EXERCISE AIM » Search the records for the string "great". Copy each line where it occurs.

STORED DATA »
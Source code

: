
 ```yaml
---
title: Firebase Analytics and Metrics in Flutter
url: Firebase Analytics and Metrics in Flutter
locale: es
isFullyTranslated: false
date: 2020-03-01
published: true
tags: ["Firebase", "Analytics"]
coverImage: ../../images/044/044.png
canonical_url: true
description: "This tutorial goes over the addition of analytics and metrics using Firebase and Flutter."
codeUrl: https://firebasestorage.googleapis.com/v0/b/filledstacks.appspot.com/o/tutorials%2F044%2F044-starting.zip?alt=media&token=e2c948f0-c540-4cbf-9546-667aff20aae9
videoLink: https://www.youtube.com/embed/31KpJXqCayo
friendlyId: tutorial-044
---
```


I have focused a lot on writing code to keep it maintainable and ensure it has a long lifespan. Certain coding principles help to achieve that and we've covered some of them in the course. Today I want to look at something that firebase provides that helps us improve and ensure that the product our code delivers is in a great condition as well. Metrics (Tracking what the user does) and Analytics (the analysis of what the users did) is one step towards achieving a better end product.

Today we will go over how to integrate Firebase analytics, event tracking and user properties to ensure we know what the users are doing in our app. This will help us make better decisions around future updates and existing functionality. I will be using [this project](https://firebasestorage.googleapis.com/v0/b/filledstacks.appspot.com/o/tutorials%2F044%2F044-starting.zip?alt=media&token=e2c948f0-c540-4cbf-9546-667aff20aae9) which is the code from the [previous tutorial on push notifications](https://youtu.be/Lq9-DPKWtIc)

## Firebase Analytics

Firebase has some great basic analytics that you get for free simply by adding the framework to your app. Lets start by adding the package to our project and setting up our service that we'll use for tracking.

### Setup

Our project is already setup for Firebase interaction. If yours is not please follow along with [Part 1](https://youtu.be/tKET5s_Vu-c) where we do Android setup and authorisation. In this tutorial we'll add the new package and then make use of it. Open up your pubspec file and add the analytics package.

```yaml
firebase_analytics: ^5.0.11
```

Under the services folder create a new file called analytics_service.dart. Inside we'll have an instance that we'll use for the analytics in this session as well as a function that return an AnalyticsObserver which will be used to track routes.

ANSWER TO THIS PROBLEM »
I have focused a lot on writing code to keep it maintainable and ensure it has a long lifespan. Certain coding principles help to achieve that and we've covered some of them in the course. Today I want to look at something that firebase provides that helps us improve and ensure that the product our code delivers is in a great condition as well. Metrics (Tracking what the user does) and Analytics (the analysis of what the users did) is one step towards achieving a better end product.
Firebase has some great basic analytics that you get for free simply by adding the framework to your app. Lets start by adding the package to our project and setting up our service that we'll use for tracking.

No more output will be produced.